18th Arrondissement
Noon
HAJA HAMID EXITED the women’s toilet and went to the fountain in the lobby of the mosque. She performed the ritual of ablution—washing her hands and feet—with practiced ease. When she stepped into the women’s prayer hall, there were already fifty or sixty women inside. Like Haja, they all wore brown or black robes and matching scarves. Some, like Haja, also wore veils.
She knelt at the back, listening to the clicking of worry beads and the voices murmuring surrender to Allah. The sounds brought back so many memories that she was filled once again with strength and resolve.
Facing east, Haja started the physical motions of Islamic prayer, bowing to put her forehead flat on the carpet and then rising with a stiff posture. She wasn’t silently reciting lines from the Koran, however. Her lips curled around vows she’d made long ago.
She waited until Imam Ibrahim Al-Moustapha went to the front of the prayer hall to lead the service. The second his back was turned, Haja got up and returned to the anteroom, searching for her sandals amid all the other shoes.
The imam began his talk just as she snatched up her sandals and went out the door, into the street. Head down, Haja kicked into the sandals and moved past three men trying to paint over the AB-16 tag on the mosque’s outer wall.
Satisfied that the bloodred tag was still bleeding through, she walked by a man sweeping the sidewalk in front of FEZ Couriers, a messenger service next door to the mosque, and then a tailor shop that sold robes.
“Ay, pétasse!”
The call—“Hey, bitch!”—came from the other side of the street.
Haja glanced left and saw him: late teens, pale skin, and brown curly hair.

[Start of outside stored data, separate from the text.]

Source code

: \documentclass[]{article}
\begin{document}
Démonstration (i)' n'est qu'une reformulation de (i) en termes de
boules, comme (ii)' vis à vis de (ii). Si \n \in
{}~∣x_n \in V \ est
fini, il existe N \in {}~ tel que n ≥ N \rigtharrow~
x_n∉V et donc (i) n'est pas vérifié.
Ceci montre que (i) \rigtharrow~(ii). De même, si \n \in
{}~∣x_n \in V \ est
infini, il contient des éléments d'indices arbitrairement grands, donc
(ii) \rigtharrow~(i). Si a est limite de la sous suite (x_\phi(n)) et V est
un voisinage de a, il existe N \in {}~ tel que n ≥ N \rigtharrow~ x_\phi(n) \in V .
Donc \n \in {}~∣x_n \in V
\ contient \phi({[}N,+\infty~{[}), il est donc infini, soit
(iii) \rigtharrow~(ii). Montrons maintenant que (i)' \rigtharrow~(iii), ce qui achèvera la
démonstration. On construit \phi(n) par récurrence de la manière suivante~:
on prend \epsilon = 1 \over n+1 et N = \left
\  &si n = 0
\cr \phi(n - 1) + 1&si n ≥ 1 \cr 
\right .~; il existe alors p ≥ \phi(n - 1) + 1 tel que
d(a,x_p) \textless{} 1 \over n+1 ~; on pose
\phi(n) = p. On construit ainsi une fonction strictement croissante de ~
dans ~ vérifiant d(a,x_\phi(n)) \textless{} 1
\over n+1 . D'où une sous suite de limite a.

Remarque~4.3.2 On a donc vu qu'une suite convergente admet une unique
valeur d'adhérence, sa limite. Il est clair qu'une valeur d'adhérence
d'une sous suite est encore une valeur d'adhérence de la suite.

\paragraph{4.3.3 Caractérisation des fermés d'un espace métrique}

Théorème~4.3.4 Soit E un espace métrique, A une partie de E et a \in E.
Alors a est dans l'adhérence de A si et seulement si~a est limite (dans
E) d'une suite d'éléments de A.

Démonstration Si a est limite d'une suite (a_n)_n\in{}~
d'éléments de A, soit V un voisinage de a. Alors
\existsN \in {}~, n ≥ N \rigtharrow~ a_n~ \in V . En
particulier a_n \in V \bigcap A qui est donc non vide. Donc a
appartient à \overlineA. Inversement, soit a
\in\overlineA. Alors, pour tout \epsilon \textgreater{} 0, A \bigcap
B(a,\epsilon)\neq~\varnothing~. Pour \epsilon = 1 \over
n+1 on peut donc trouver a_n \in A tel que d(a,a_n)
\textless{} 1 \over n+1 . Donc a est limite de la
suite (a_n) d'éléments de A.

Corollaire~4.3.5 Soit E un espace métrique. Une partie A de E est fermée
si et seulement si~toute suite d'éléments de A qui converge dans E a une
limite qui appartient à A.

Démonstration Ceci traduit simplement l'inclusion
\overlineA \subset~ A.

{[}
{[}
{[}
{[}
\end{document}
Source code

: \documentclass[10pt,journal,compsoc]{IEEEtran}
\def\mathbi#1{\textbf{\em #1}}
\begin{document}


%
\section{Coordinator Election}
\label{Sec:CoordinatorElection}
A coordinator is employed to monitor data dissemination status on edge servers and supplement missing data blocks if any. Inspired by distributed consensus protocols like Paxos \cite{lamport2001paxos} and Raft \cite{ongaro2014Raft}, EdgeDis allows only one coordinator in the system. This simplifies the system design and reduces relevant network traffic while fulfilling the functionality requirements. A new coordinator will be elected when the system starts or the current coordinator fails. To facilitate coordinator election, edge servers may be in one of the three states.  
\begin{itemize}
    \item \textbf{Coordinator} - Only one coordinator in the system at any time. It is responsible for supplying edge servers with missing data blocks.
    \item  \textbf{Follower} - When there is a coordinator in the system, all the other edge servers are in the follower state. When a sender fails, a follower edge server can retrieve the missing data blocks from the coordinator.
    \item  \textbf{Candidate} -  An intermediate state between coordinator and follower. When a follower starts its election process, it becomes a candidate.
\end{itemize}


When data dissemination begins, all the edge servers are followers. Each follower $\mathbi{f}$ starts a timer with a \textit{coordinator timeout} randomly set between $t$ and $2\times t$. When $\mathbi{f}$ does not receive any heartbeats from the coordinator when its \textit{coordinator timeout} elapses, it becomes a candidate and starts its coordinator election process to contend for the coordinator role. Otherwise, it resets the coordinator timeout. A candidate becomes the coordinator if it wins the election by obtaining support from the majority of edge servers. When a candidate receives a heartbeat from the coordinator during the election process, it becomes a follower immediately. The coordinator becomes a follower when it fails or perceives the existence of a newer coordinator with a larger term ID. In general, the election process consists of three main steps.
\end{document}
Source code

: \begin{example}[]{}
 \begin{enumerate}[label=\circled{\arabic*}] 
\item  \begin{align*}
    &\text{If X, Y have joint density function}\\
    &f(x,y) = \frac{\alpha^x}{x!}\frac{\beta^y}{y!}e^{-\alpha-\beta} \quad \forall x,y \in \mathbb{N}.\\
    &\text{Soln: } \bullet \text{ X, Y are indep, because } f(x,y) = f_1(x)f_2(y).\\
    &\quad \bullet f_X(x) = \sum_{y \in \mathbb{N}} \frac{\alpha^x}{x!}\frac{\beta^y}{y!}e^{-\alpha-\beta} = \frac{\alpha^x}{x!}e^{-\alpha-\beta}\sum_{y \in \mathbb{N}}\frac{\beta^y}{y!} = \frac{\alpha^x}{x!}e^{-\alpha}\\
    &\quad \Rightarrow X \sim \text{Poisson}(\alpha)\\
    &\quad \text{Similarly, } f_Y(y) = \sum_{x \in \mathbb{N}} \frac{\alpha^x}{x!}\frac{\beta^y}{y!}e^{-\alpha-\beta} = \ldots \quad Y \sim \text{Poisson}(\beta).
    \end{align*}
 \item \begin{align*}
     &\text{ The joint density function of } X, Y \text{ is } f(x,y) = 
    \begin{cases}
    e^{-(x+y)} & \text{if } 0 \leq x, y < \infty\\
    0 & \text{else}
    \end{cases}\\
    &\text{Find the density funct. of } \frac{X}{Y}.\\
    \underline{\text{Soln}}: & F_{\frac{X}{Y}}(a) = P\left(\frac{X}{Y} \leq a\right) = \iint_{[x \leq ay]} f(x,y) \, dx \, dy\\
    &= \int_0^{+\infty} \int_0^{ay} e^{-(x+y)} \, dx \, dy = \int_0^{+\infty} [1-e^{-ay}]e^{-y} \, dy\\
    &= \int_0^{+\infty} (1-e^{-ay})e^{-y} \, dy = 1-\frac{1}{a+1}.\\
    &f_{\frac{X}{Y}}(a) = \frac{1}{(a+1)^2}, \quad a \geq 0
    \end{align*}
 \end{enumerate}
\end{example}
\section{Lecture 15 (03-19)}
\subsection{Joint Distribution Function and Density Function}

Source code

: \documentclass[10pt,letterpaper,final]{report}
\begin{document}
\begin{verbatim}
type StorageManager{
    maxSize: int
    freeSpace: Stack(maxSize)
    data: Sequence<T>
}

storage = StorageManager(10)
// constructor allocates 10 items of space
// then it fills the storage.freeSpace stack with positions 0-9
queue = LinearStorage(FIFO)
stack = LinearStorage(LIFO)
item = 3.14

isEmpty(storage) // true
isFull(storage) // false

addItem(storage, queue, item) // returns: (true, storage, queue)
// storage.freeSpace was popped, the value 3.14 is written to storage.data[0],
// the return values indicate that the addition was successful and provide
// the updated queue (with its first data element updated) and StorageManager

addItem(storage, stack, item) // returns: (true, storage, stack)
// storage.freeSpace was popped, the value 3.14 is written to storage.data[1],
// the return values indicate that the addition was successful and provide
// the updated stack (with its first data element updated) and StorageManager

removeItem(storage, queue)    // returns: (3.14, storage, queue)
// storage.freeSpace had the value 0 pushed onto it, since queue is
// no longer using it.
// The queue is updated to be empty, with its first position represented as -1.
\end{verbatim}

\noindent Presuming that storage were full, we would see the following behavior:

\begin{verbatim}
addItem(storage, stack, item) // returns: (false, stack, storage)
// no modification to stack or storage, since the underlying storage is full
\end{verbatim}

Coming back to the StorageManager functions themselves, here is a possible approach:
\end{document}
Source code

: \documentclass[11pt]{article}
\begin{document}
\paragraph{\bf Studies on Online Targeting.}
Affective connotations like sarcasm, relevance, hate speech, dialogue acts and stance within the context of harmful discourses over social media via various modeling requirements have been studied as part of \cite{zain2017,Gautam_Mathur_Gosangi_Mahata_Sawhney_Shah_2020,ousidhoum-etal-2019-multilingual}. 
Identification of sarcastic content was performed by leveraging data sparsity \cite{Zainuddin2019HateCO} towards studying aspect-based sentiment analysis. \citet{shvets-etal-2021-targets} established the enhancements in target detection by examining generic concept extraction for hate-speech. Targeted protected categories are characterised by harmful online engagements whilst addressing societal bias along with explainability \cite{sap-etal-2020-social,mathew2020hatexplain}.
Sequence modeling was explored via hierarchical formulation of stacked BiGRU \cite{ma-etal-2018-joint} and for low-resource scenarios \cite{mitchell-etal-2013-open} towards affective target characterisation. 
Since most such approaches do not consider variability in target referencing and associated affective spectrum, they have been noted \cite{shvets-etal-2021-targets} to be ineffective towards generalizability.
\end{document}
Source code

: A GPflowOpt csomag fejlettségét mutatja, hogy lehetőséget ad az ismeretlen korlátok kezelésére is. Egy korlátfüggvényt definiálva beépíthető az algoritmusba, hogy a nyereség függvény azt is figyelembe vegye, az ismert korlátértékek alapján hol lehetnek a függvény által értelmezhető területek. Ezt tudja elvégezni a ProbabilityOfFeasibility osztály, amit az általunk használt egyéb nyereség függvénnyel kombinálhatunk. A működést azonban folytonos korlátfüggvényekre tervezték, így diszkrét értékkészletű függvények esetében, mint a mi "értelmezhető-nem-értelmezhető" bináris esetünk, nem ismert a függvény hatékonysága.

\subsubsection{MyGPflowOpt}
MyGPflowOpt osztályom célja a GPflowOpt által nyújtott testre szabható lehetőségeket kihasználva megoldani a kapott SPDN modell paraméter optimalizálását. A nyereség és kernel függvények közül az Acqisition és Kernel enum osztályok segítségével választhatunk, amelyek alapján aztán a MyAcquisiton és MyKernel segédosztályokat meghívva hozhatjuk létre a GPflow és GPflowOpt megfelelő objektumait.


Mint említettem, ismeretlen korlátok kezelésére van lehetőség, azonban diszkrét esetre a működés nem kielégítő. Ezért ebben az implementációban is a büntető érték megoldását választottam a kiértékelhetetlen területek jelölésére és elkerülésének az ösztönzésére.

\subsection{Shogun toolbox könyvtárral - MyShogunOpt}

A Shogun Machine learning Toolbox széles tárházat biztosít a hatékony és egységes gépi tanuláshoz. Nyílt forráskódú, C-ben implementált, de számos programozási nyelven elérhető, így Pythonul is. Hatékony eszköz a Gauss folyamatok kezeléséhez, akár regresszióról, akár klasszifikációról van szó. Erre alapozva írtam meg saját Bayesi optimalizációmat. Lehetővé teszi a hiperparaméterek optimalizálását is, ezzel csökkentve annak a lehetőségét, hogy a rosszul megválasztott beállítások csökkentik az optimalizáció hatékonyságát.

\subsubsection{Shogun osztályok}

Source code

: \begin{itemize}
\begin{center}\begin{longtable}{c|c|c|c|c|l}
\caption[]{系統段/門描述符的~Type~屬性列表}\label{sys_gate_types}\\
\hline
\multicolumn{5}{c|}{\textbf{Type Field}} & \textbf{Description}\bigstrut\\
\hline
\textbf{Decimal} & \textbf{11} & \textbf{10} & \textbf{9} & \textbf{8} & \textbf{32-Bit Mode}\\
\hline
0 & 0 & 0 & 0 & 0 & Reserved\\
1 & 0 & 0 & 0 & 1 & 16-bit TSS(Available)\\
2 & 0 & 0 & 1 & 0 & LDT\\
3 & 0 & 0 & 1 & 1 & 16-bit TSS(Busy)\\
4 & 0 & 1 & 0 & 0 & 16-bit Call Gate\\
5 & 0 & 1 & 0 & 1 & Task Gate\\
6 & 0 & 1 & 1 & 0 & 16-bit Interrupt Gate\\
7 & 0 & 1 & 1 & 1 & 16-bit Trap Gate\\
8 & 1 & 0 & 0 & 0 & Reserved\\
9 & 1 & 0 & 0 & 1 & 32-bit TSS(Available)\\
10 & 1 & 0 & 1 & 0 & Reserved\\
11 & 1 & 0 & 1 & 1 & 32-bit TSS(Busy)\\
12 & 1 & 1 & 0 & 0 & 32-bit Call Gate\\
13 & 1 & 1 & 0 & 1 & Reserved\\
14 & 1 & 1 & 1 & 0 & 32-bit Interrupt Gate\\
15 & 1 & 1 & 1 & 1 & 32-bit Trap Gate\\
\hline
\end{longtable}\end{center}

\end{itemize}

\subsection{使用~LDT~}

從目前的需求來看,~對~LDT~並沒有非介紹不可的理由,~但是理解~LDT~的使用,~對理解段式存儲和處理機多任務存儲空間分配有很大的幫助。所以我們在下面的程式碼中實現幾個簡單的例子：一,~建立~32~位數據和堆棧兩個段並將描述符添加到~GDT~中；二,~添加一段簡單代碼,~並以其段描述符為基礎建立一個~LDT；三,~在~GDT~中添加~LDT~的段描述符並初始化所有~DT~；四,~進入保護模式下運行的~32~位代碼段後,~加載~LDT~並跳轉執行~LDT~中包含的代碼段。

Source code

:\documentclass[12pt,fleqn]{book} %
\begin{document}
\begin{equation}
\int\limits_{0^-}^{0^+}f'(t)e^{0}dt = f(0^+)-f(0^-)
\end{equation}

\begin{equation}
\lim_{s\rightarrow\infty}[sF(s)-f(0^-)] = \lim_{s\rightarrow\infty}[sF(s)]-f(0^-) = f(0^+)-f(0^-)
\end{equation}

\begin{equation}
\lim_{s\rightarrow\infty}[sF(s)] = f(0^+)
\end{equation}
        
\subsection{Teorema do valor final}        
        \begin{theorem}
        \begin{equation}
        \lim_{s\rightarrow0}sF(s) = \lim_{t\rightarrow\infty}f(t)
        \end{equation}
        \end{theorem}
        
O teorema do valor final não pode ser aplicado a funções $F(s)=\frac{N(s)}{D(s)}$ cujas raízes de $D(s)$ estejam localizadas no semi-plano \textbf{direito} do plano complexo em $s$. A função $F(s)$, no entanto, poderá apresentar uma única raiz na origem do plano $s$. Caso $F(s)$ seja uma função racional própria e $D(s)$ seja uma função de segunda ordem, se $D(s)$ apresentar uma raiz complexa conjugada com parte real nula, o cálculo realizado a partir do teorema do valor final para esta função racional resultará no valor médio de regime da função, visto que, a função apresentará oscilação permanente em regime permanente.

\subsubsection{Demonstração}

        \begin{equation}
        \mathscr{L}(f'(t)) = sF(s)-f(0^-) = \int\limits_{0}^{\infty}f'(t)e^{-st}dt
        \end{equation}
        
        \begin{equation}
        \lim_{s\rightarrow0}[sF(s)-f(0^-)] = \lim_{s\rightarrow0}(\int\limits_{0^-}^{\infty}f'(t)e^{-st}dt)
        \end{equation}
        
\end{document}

Carrying a camera slung across his chest, he was pointing at her in a rage.
“Can’t wear the veil in public, Muslim bitch!” he yelled.
Haja tore down the veil, turned her head from him, and broke into a trot. When she glanced again, he was angling across the street at her.
That kicked her into an all-out sprint down the sidewalk toward an old green Peugeot sedan. She got there half a block ahead of her pursuer, jumped in the backseat, and said, “Get us out of here. Now.”
Epée already had the Peugeot running. He threw it in gear and squealed out, heading back toward the mosque. The teen stepped from between two cars, trying to aim his camera.
Haja pulled up the veil. In the front passenger seat, Mfune, who was dressed in the green jumpsuit of a Paris sanitation worker, turned his head. Epée jerked the wheel toward the kid as if to run him down.
The photographer jumped back between the parked cars and they were past him.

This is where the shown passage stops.